Fuentes de palacio consultadas por este diario indicaron que la sensación del Ejecutivo hacia González era como tener una relación obligatoria. Si bien la petición de renuncia nunca ha estado como una idea sobre la mesa, tampoco habrían rasgado vestiduras si hubiera decidido dejar el cargo.

“Es una suma de cosas: la mala actuación de la Armada para el terremoto, y ahora el caso de las fragatas, conforman un escenario poco afectuoso hacia su persona”, comentaron en el gobierno.

Uno de los hechos conocidos recientemente en el caso fragatas y que lo obligó a dar más de una explicación fue la relación familiar que González mantiene mantiene con uno de los socios de Ibieta, el general (R) del Ejército Víctor Lizárraga, quien está ad portas de enfrentar una condena por el homicidio del coronel Gerardo Huber.

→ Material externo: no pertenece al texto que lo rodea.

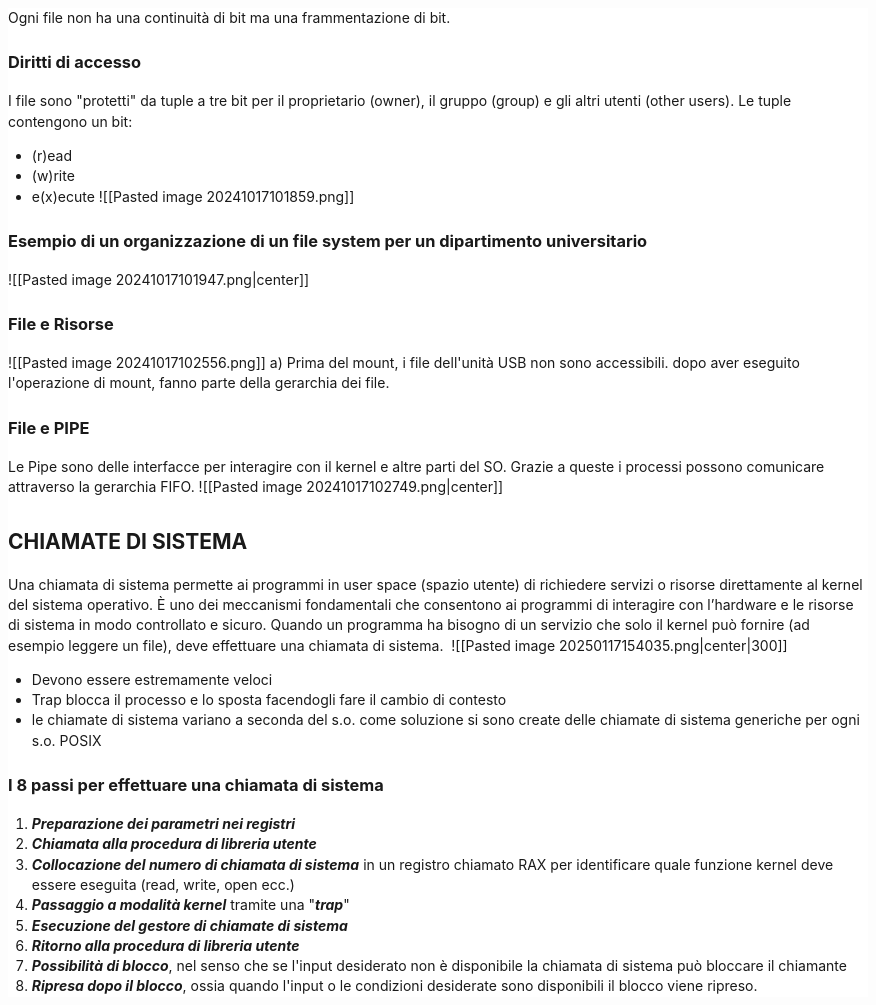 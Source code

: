 Ogni file non ha una continuità di bit ma una frammentazione di bit.

### Diritti di accesso
I file sono "protetti" da tuple a tre bit per il proprietario (owner), il gruppo (group) e gli altri utenti (other users).
Le tuple contengono un bit:
- (r)ead
- (w)rite
- e(x)ecute
![[Pasted image 20241017101859.png]]

### Esempio di un organizzazione di un file system per un dipartimento universitario
![[Pasted image 20241017101947.png|center]]

### File e Risorse
![[Pasted image 20241017102556.png]]
a) Prima del mount, i file dell'unità USB non sono accessibili.
dopo aver eseguito l'operazione di mount, fanno parte della gerarchia dei file.

### File e PIPE
Le Pipe sono delle interfacce per interagire con il kernel e altre parti del SO.
Grazie a queste i processi possono comunicare attraverso la gerarchia FIFO.
![[Pasted image 20241017102749.png|center]]


## CHIAMATE DI SISTEMA
Una chiamata di sistema permette ai programmi in user space (spazio utente) di richiedere servizi o risorse direttamente al kernel del sistema operativo. È uno dei meccanismi fondamentali che consentono ai programmi di interagire con l’hardware e le risorse di sistema in modo controllato e sicuro. Quando un programma ha bisogno di un servizio che solo il kernel può fornire (ad esempio leggere un file), deve effettuare una chiamata di sistema. 
![[Pasted image 20250117154035.png|center|300]]

- Devono essere estremamente veloci
- Trap blocca il processo e lo sposta facendogli fare il cambio di contesto
- le chiamate di sistema variano a seconda del s.o. come soluzione si sono create delle chiamate di sistema generiche per ogni s.o. POSIX

### I 8 passi per effettuare una chiamata di sistema
1. ***Preparazione dei parametri nei registri***
2. ***Chiamata alla procedura di libreria utente***
3. ***Collocazione del numero di chiamata di sistema*** in un registro chiamato RAX per identificare quale funzione kernel deve essere eseguita (read, write, open ecc.)
4. ***Passaggio a modalità kernel*** tramite una "***trap***"
5. ***Esecuzione del gestore di chiamate di sistema***
6. ***Ritorno alla procedura di libreria utente***
7. ***Possibilità di blocco***, nel senso che se l'input desiderato non è disponibile la chiamata di sistema può bloccare il chiamante
8. ***Ripresa dopo il blocco***, ossia quando l'input o le condizioni desiderate sono disponibili il blocco viene ripreso.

Sucede que la esposa de Lizárraga es la prima de González.

Una intercepción telefónica del Ministerio Público muestra a Ibieta conversando con John Pak Lee, un funcionario de la embajada de Korea en Chile a quien le pagaba 600 mil mensuales por su ayuda, donde le asegura que para la venta de equipos a la Dirección del Territorio Marítimo será el jefe quien los “iluminará”. Esa sección, en 2008, era dirigida precisamente por González.

No es la única fórmula familiar usada por Ibieta para penetrar en la Armada. El vendedor de armas usaba también la suya para conseguir sus propósitos. Y nada menos que a su sobrino, Ignacio Martínez.

Llegando tarde

En la Armada se defienden. Aseguran que desde que González ha estado al mando de la institución se han mejorado los mecanismos de control, la gestión institucional, entre otras materias. Que la relación familiar de González no pasa de reuniones una vez al año y que la institución ha ayudado con todo lo que ha pedido la fiscalía con el fin de aclarar los hechos.

Insisten en que la apertura de dos investigaciones al interior de la institución, una en la fiscalía naval y otra que lleva Inteligencia para ver cómo se filtró información secreta a Ibieta y sus cómplices, demuestra el buen actuar institucional.

Sin embargo, en palacio creen que estas últimas sólo fueron “medidas de opereta”, tardías y que al gobierno nunca se le informó de los verdaderos ribetes del caso fragatas.